**What you should do:**
Each line in the records below that has the word "align" should be copied.

**Data for this exercise:**
______________________________

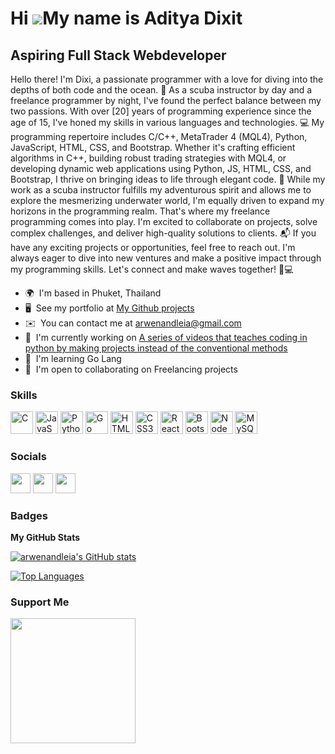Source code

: Hi ![](https://user-images.githubusercontent.com/18350557/176309783-0785949b-9127-417c-8b55-ab5a4333674e.gif)My name is Aditya Dixit
====================================================================================================================================

Aspiring Full Stack Webdeveloper
--------------------------------

Hello there! I'm Dixi, a passionate programmer with a love for diving into the depths of both code and the ocean. 
🌊 As a scuba instructor by day and a freelance programmer by night, I've found the perfect balance between my two passions. With over \[20\] years of programming experience since the age of 15, I've honed my skills in various languages and technologies. 
💻 My programming repertoire includes C/C++, MetaTrader 4 (MQL4), Python, JavaScript, HTML, CSS, and Bootstrap. Whether it's crafting efficient algorithms in C++, building robust trading strategies with MQL4, or developing dynamic web applications using Python, JS, HTML, CSS, and Bootstrap, I thrive on bringing ideas to life through elegant code. 
🌟 While my work as a scuba instructor fulfills my adventurous spirit and allows me to explore the mesmerizing underwater world, I'm equally driven to expand my horizons in the programming realm. That's where my freelance programming comes into play. I'm excited to collaborate on projects, solve complex challenges, and deliver high-quality solutions to clients. 
📬 If you have any exciting projects or opportunities, feel free to reach out. I'm always eager to dive into new ventures and make a positive impact through my programming skills. Let's connect and make waves together! 🌊💻

* 🌍  I'm based in Phuket, Thailand
* 🖥️  See my portfolio at [My Github projects](http://github.com/arwenandleia)
* ✉️  You can contact me at [arwenandleia@gmail.com](mailto:arwenandleia@gmail.com)
* 🚀  I'm currently working on [A series of videos that teaches coding in python by making projects instead of the conventional methods](http://www.youtube.com/@PythonWithProjects)
* 🧠  I'm learning Go Lang
* 🤝  I'm open to collaborating on Freelancing projects

### Skills


<p align="left">
<a href="https://docs.microsoft.com/en-us/cpp/?view=msvc-170" target="_blank" rel="noreferrer"><img src="https://raw.githubusercontent.com/danielcranney/readme-generator/main/public/icons/skills/c-colored.svg" width="36" height="36" alt="C" /></a>
<a href="https://developer.mozilla.org/en-US/docs/Web/JavaScript" target="_blank" rel="noreferrer"><img src="https://raw.githubusercontent.com/danielcranney/readme-generator/main/public/icons/skills/javascript-colored.svg" width="36" height="36" alt="JavaScript" /></a>
<a href="https://www.python.org/" target="_blank" rel="noreferrer"><img src="https://raw.githubusercontent.com/danielcranney/readme-generator/main/public/icons/skills/python-colored.svg" width="36" height="36" alt="Python" /></a>
<a href="https://go.dev/doc/" target="_blank" rel="noreferrer"><img src="https://raw.githubusercontent.com/danielcranney/readme-generator/main/public/icons/skills/go-colored.svg" width="36" height="36" alt="Go" /></a>
<a href="https://developer.mozilla.org/en-US/docs/Glossary/HTML5" target="_blank" rel="noreferrer"><img src="https://raw.githubusercontent.com/danielcranney/readme-generator/main/public/icons/skills/html5-colored.svg" width="36" height="36" alt="HTML5" /></a>
<a href="https://www.w3.org/TR/CSS/#css" target="_blank" rel="noreferrer"><img src="https://raw.githubusercontent.com/danielcranney/readme-generator/main/public/icons/skills/css3-colored.svg" width="36" height="36" alt="CSS3" /></a>
<a href="https://reactjs.org/" target="_blank" rel="noreferrer"><img src="https://raw.githubusercontent.com/danielcranney/readme-generator/main/public/icons/skills/react-colored.svg" width="36" height="36" alt="React" /></a>
<a href="https://getbootstrap.com/" target="_blank" rel="noreferrer"><img src="https://raw.githubusercontent.com/danielcranney/readme-generator/main/public/icons/skills/bootstrap-colored.svg" width="36" height="36" alt="Bootstrap" /></a>
<a href="https://nodejs.org/en/" target="_blank" rel="noreferrer"><img src="https://raw.githubusercontent.com/danielcranney/readme-generator/main/public/icons/skills/nodejs-colored.svg" width="36" height="36" alt="NodeJS" /></a>
<a href="https://www.mysql.com/" target="_blank" rel="noreferrer"><img src="https://raw.githubusercontent.com/danielcranney/readme-generator/main/public/icons/skills/mysql-colored.svg" width="36" height="36" alt="MySQL" /></a>
</p>


### Socials

<p align="left"> <a href="https://discord.com/users/arwenandleia#9361" target="_blank" rel="noreferrer"><img src="https://raw.githubusercontent.com/danielcranney/readme-generator/main/public/icons/socials/discord.svg" width="32" height="32" /></a> <a href="https://www.github.com/arwenandleia" target="_blank" rel="noreferrer"><img src="https://raw.githubusercontent.com/danielcranney/readme-generator/main/public/icons/socials/github.svg" width="32" height="32" /></a> <a href="https://www.youtube.com/@PythonWithProjects" target="_blank" rel="noreferrer"><img src="https://raw.githubusercontent.com/danielcranney/readme-generator/main/public/icons/socials/youtube.svg" width="32" height="32" /></a></p>

### Badges

<b>My GitHub Stats</b>

<a href="http://www.github.com/arwenandleia"><img src="https://github-readme-stats.vercel.app/api?username=arwenandleia&show_icons=true&hide=&count_private=true&title_color=0891b2&text_color=ffffff&icon_color=0891b2&bg_color=1c1917&hide_border=true&show_icons=true" alt="arwenandleia's GitHub stats" /></a>

<a href="https://github.com/arwenandleia" align="left"><img src="https://github-readme-stats.vercel.app/api/top-langs/?username=arwenandleia&langs_count=10&title_color=0891b2&text_color=ffffff&icon_color=0891b2&bg_color=1c1917&hide_border=true&locale=en&custom_title=Top%20%Languages" alt="Top Languages" /></a>

### Support Me

<a href="https://www.buymeacoffee.com/arwenandlea"><img src="https://cdn.buymeacoffee.com/buttons/v2/default-yellow.png" width="200" /></a>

______________________________

**Output for this exercise:**
<p align="left">
<p align="left"> <a href="https://discord.com/users/arwenandleia#9361" target="_blank" rel="noreferrer"><img src="https://raw.githubusercontent.com/danielcranney/readme-generator/main/public/icons/socials/discord.svg" width="32" height="32" /></a> <a href="https://www.github.com/arwenandleia" target="_blank" rel="noreferrer"><img src="https://raw.githubusercontent.com/danielcranney/readme-generator/main/public/icons/socials/github.svg" width="32" height="32" /></a> <a href="https://www.youtube.com/@PythonWithProjects" target="_blank" rel="noreferrer"><img src="https://raw.githubusercontent.com/danielcranney/readme-generator/main/public/icons/socials/youtube.svg" width="32" height="32" /></a></p>
<a href="https://github.com/arwenandleia" align="left"><img src="https://github-readme-stats.vercel.app/api/top-langs/?username=arwenandleia&langs_count=10&title_color=0891b2&text_color=ffffff&icon_color=0891b2&bg_color=1c1917&hide_border=true&locale=en&custom_title=Top%20%Languages" alt="Top Languages" /></a>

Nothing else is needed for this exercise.